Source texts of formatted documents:
----------------
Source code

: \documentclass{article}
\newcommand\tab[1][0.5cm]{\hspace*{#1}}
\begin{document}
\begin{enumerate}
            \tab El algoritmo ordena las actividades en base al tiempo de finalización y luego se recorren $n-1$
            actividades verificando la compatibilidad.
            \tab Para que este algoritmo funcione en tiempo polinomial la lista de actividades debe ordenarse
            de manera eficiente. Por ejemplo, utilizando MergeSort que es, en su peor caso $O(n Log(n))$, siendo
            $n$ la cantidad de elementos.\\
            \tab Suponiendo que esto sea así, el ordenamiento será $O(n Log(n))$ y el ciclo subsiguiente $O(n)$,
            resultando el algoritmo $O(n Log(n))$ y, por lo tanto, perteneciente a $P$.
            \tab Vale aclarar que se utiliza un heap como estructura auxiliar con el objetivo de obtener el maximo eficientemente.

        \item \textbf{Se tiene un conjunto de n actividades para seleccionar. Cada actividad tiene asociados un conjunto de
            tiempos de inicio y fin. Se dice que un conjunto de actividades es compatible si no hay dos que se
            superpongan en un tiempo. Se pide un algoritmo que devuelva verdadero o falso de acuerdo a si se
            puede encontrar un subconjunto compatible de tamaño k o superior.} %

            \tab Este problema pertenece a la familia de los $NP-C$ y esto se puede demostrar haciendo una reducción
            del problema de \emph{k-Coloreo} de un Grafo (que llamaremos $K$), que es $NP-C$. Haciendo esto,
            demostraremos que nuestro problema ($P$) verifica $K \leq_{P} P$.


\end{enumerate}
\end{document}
----------------
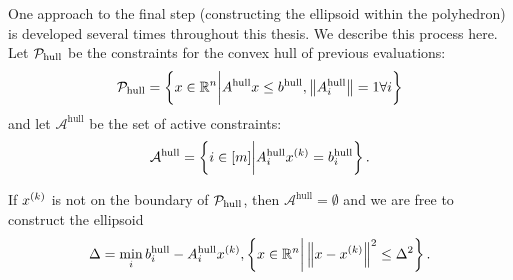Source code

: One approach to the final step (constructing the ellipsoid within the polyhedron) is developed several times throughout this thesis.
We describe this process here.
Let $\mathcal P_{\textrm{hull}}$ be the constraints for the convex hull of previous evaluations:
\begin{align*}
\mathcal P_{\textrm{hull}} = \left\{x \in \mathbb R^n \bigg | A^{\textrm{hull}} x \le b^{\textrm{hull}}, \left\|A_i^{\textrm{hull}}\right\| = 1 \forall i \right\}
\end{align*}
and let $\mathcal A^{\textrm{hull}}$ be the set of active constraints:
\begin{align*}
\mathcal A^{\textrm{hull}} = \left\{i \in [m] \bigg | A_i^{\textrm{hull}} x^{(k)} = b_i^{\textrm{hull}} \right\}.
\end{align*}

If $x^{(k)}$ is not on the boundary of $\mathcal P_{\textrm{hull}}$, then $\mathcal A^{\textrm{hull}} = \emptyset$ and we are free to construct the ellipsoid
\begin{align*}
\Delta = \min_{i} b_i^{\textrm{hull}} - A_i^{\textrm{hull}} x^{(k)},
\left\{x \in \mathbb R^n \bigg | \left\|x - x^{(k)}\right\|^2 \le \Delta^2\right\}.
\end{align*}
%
----------------
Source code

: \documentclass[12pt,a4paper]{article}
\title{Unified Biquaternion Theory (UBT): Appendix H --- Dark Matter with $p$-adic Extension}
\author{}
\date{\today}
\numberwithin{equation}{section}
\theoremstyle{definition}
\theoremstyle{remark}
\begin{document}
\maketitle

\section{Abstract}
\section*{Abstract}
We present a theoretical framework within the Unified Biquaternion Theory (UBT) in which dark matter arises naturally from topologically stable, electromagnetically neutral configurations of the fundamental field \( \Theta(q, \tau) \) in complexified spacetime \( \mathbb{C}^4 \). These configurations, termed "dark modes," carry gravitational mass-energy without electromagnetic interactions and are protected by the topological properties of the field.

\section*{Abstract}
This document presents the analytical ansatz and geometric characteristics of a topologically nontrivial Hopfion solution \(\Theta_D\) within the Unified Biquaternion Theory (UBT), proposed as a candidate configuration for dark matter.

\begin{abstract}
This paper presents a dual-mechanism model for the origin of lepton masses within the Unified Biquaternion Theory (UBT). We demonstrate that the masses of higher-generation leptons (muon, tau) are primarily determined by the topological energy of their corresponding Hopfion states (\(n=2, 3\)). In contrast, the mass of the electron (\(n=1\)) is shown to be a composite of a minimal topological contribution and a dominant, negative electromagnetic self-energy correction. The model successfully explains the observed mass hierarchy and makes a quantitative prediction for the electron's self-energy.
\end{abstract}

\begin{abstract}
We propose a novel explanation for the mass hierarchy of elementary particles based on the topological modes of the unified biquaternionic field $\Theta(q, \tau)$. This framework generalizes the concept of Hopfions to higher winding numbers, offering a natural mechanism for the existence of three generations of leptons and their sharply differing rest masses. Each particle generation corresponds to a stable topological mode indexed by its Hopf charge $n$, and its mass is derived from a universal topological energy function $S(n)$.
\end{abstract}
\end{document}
----------------
▸ Your goal
Starting at the line above that contains "asociados un conjunto de", write out each line exactly until the line that contains "puede encontrar un" has been written, and stop there.

▸ Result for this task
        \item \textbf{Se tiene un conjunto de n actividades para seleccionar. Cada actividad tiene asociados un conjunto de
            tiempos de inicio y fin. Se dice que un conjunto de actividades es compatible si no hay dos que se
            superpongan en un tiempo. Se pide un algoritmo que devuelva verdadero o falso de acuerdo a si se
            puede encontrar un subconjunto compatible de tamaño k o superior.} %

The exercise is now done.